----- INPUT DATA

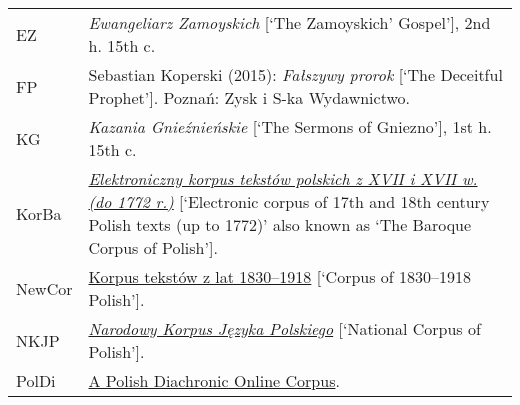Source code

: \documentclass[output=paper
,modfonts
,nonflat]{langsci/langscibook}
\begin{document}
\noindent\begin{tabularx}{\textwidth}{@{}lX@{}}
	EZ & \emph{Ewangeliarz Zamoyskich} [`The Zamoyskich' Gospel'], 2nd h. 15th c. \\
	FP & Sebastian Koperski (2015): \emph{Fałszywy prorok} [`The Deceitful Prophet']. Poznań: Zysk i S-ka Wydawnictwo. \\
	KG &  \emph{Kazania Gnieźnieńskie} [`The Sermons of Gniezno'], 1st h. 15th c. \\
	KorBa & \href{http://korba.edu.pl/query_corpus/} {\emph{Elektroniczny korpus tekstów polskich z XVII i XVII w. (do 1772 r.)}} [`Electronic corpus of 17th and 18th century Polish texts (up to 1772)' also known as `The Baroque Corpus of Polish']. \\
	NewCor & \href{https://szukajwslownikach.uw.edu.pl/f19/} {Korpus tekstów z lat 1830--1918} [`Corpus of 1830--1918 Polish']. \\
  	NKJP & \href{http://nkjp.pl/} {\emph{Narodowy Korpus Języka Polskiego}} [`National Corpus of Polish']. \\
	PolDi & \href{http://rhssl1.uni-regensburg.de/SlavKo/korpus/poldi} {A Polish Diachronic Online Corpus}. \\
\end{tabularx}


{\sloppy\printbibliography[heading=subbibliography,notkeyword=this]}
\end{document}
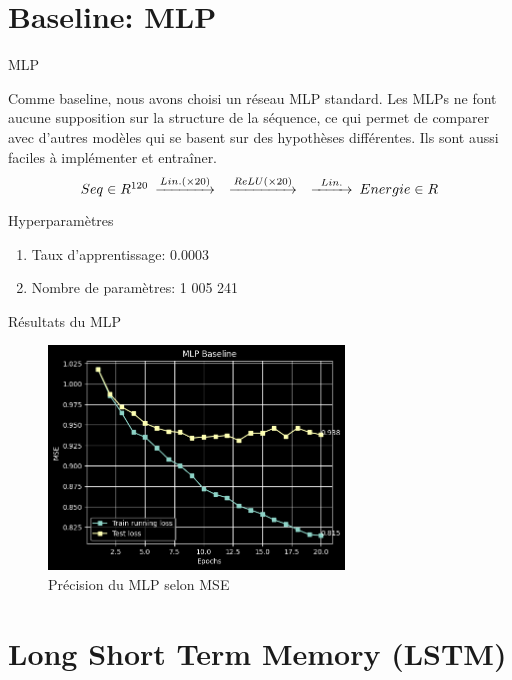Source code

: \documentclass{beamer}
\begin{document}
\section{Baseline: MLP}
\begin{frame}{MLP}

Comme baseline, nous avons choisi un réseau MLP standard. Les MLPs ne font aucune supposition sur la structure de la séquence, ce qui permet de comparer avec d'autres modèles qui se basent sur des hypothèses différentes. Ils sont aussi faciles à implémenter et entraîner. 
\begin{equation*}
    \begin{CD}
        @. Seq \in R^{120}
        @>Lin. (\times 20)>> 
        @>ReLU (\times 20)>> 
        @>Lin.>> 
        Energie \in R
    \end{CD}
\end{equation*}

\begin{block}{Hyperparamètres}
\begin{enumerate}
    \item Taux d'apprentissage: 0.0003
    \item Nombre de paramètres: 1 005 241
\end{enumerate}
\end{block}

\end{frame}


\begin{frame}{Résultats du MLP}
\begin{figure} \label{fig:mlp}
    \caption{Précision du MLP selon MSE} \center
    \includegraphics[width=0.7\textwidth]{images/mlp.png}
\end{figure}
\end{frame}


\section{Long Short Term Memory (LSTM)}
\end{document}
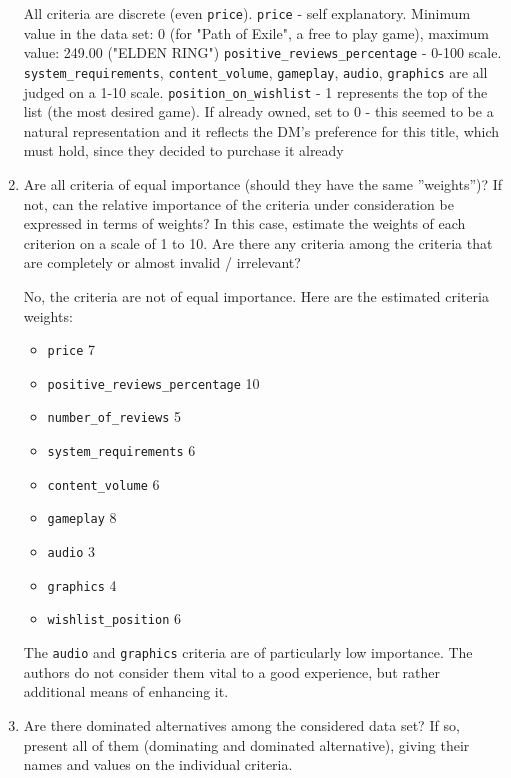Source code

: \documentclass{article}
\begin{document}
\begin{enumerate}
    All criteria are discrete (even \verb|price|).
    \verb|price| - self explanatory. Minimum value in the data set: 0 (for "Path of Exile", a free to play game), maximum value: 249.00 ("ELDEN RING")
    \verb|positive_reviews_percentage| - 0-100 scale.
    \verb|system_requirements|, \verb|content_volume|, \verb|gameplay|, \verb|audio|, \verb|graphics| are all judged on a 1-10 scale.
    \verb|position_on_wishlist| - 1 represents the top of the list (the most desired game). If already owned, set to 0 - this seemed to be a natural representation and it reflects the DM's preference for this title, which must hold, since they decided to purchase it already


    \item Are all criteria of equal importance (should they have the same ”weights”)? If not, can the relative
    importance of the criteria under consideration be expressed in terms of weights? In this case, estimate
    the weights of each criterion on a scale of 1 to 10. Are there any criteria among the criteria that are
    completely or almost invalid / irrelevant?

    No, the criteria are not of equal importance. Here are the estimated criteria weights:
    \begin{itemize}
        \item \verb|price| 7
        \item \verb|positive_reviews_percentage| 10
        \item \verb|number_of_reviews| 5
        \item \verb|system_requirements| 6
        \item \verb|content_volume| 6
        \item \verb|gameplay| 8
        \item \verb|audio| 3
        \item \verb|graphics| 4
        \item \verb|wishlist_position| 6
    \end{itemize}

    The \verb|audio| and \verb|graphics| criteria are of particularly low importance. The authors do not consider them vital to a good experience, but rather additional means of enhancing it.

    \item Are there dominated alternatives among the considered data set? If so, present all of them (dominating
    and dominated alternative), giving their names and values on the individual criteria.


\end{enumerate}
\end{document}

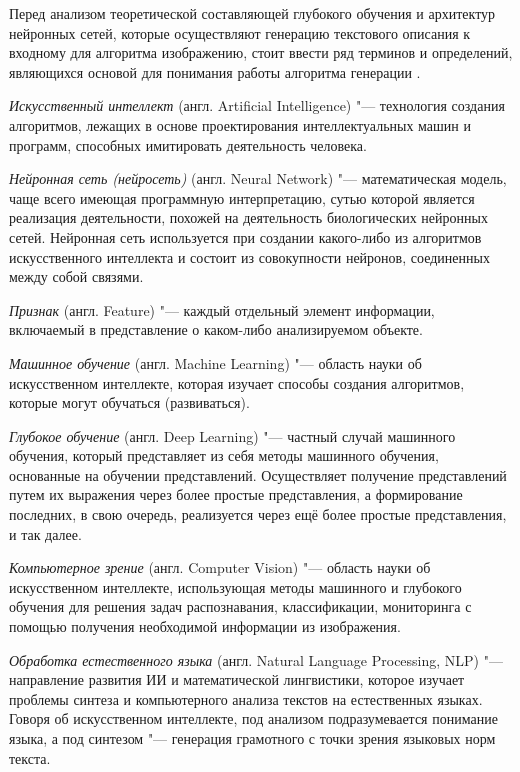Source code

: \documentclass[bachelor, och, coursework]{SCWorks}
\begin{document}

    Перед анализом теоретической составляющей глубокого обучения и архитектур
    нейронных сетей, которые осуществляют генерацию текстового описания к
    входному для алгоритма изображению, стоит ввести ряд терминов и определений,
    являющихся основой для понимания работы алгоритма генерации \cite{Gud}.

    \textit{Искусственный интеллект} (англ. Artificial Intelligence) "---
    технология создания алгоритмов, лежащих в основе проектирования
    интеллектуальных машин и программ, способных имитировать деятельность
    человека.

    \textit{Нейронная сеть (нейросеть)} (англ. Neural Network) "---
    математическая модель, чаще всего имеющая программную интерпретацию, сутью
    которой является реализация деятельности, похожей на деятельность
    биологических нейронных сетей. Нейронная сеть используется при создании
    какого-либо из алгоритмов искусственного интеллекта и состоит из
    совокупности нейронов, соединенных между собой связями. 

    \textit{Признак} (англ. Feature) "--- каждый отдельный элемент информации,
    включаемый в представление о каком-либо анализируемом объекте.

    \textit{Машинное обучение} (англ. Machine Learning) "--- область науки об
    искусственном интеллекте, которая изучает способы создания алгоритмов,
    которые могут обучаться (развиваться).

    \textit{Глубокое обучение} (англ. Deep Learning) "--- частный случай
    машинного обучения, который представляет из себя методы машинного обучения,
    основанные на обучении представлений. Осуществляет получение представлений
    путем их выражения через более простые представления, а формирование
    последних, в свою очередь, реализуется через ещё более простые
    представления, и так далее.

    \textit{Компьютерное зрение} (англ. Computer Vision) "--- область науки об
    искусственном интеллекте, использующая методы машинного и глубокого обучения
    для решения задач распознавания, классификации, мониторинга с помощью
    получения необходимой информации из изображения.

    \textit{Обработка естественного языка} (англ. Natural Language Processing,
    NLP) "--- направление развития ИИ и математической лингвистики, которое
    изучает проблемы синтеза и компьютерного анализа текстов на естественных
    языках. Говоря об искусственном интеллекте, под анализом подразумевается
    понимание языка, а под синтезом "--- генерация грамотного с точки зрения
    языковых норм текста.
\end{document}
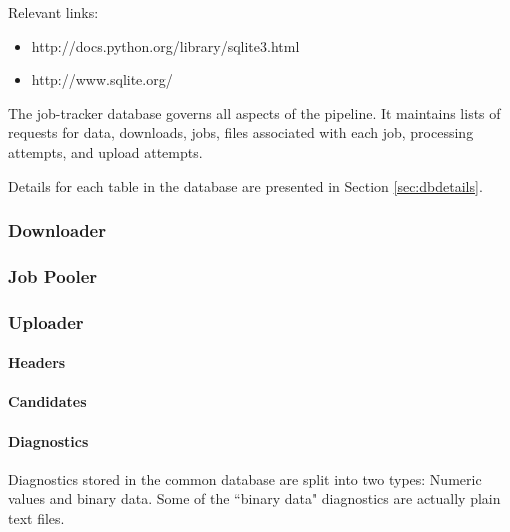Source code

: Relevant links:
\begin{itemize}
    \item http://docs.python.org/library/sqlite3.html
    \item http://www.sqlite.org/
\end{itemize}

The job-tracker database governs all aspects of the pipeline. It maintains lists of requests for data, downloads, jobs, files associated with each job, processing attempts, and upload attempts.

Details for each table in the database are presented in Section \ref{sec:dbdetails}.

\subsubsection{Downloader}
\subsubsection{Job Pooler}
\subsubsection{Uploader}
\paragraph{Headers}

\paragraph{Candidates}

\paragraph{Diagnostics}
Diagnostics stored in the common database are split into two types: Numeric values and binary data. Some of the ``binary data" diagnostics are actually plain text files.

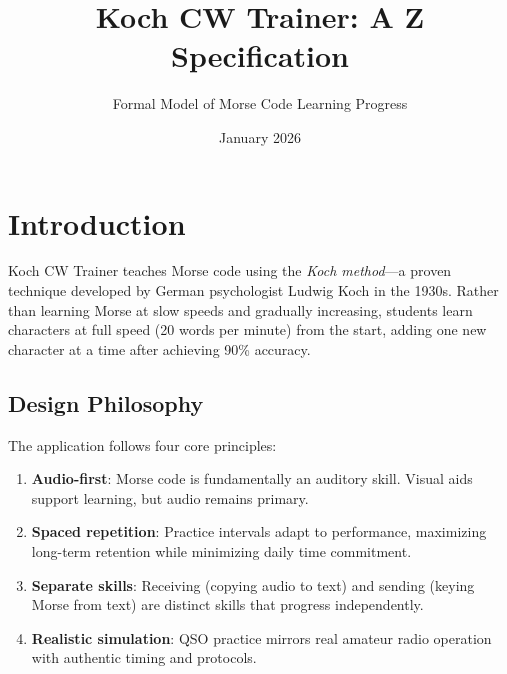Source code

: \documentclass[a4paper,10pt,fleqn]{article}
\begin{document}
\title{Koch CW Trainer: A Z Specification}
\author{Formal Model of Morse Code Learning Progress}
\date{January 2026}
\maketitle

\tableofcontents
\newpage

\section{Introduction}

Koch CW Trainer teaches Morse code using the \emph{Koch method}---a proven technique
developed by German psychologist Ludwig Koch in the 1930s. Rather than learning
Morse at slow speeds and gradually increasing, students learn characters at full
speed (20 words per minute) from the start, adding one new character at a time
after achieving 90\% accuracy.

\subsection{Design Philosophy}

The application follows four core principles:

\begin{enumerate}
\item \textbf{Audio-first}: Morse code is fundamentally an auditory skill. Visual
      aids support learning, but audio remains primary.

\item \textbf{Spaced repetition}: Practice intervals adapt to performance,
      maximizing long-term retention while minimizing daily time commitment.

\item \textbf{Separate skills}: Receiving (copying audio to text) and sending
      (keying Morse from text) are distinct skills that progress independently.

\item \textbf{Realistic simulation}: QSO practice mirrors real amateur radio
      operation with authentic timing and protocols.
\end{enumerate}
\end{document}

----------

- **EXERCISE BRIEF**
Print exactly the lines above that run from the one with "the weights of" down to the one with "нейронных сетей, которые", and omit the pictures.

- **RESULT OF THIS EXERCISE**
    the weights of each criterion on a scale of 1 to 10. Are there any criteria among the criteria that are
    completely or almost invalid / irrelevant?

    No, the criteria are not of equal importance. Here are the estimated criteria weights:
    \begin{itemize}
        \item \verb|price| 7
        \item \verb|positive_reviews_percentage| 10
        \item \verb|number_of_reviews| 5
        \item \verb|system_requirements| 6
        \item \verb|content_volume| 6
        \item \verb|gameplay| 8
        \item \verb|audio| 3
        \item \verb|graphics| 4
        \item \verb|wishlist_position| 6
    \end{itemize}

    The \verb|audio| and \verb|graphics| criteria are of particularly low importance. The authors do not consider them vital to a good experience, but rather additional means of enhancing it.

    \item Are there dominated alternatives among the considered data set? If so, present all of them (dominating
    and dominated alternative), giving their names and values on the individual criteria.


\end{enumerate}
\end{document}

Source code

: \documentclass[bachelor, och, coursework]{SCWorks}
\begin{document}

    Перед анализом теоретической составляющей глубокого обучения и архитектур
    нейронных сетей, которые осуществляют генерацию текстового описания к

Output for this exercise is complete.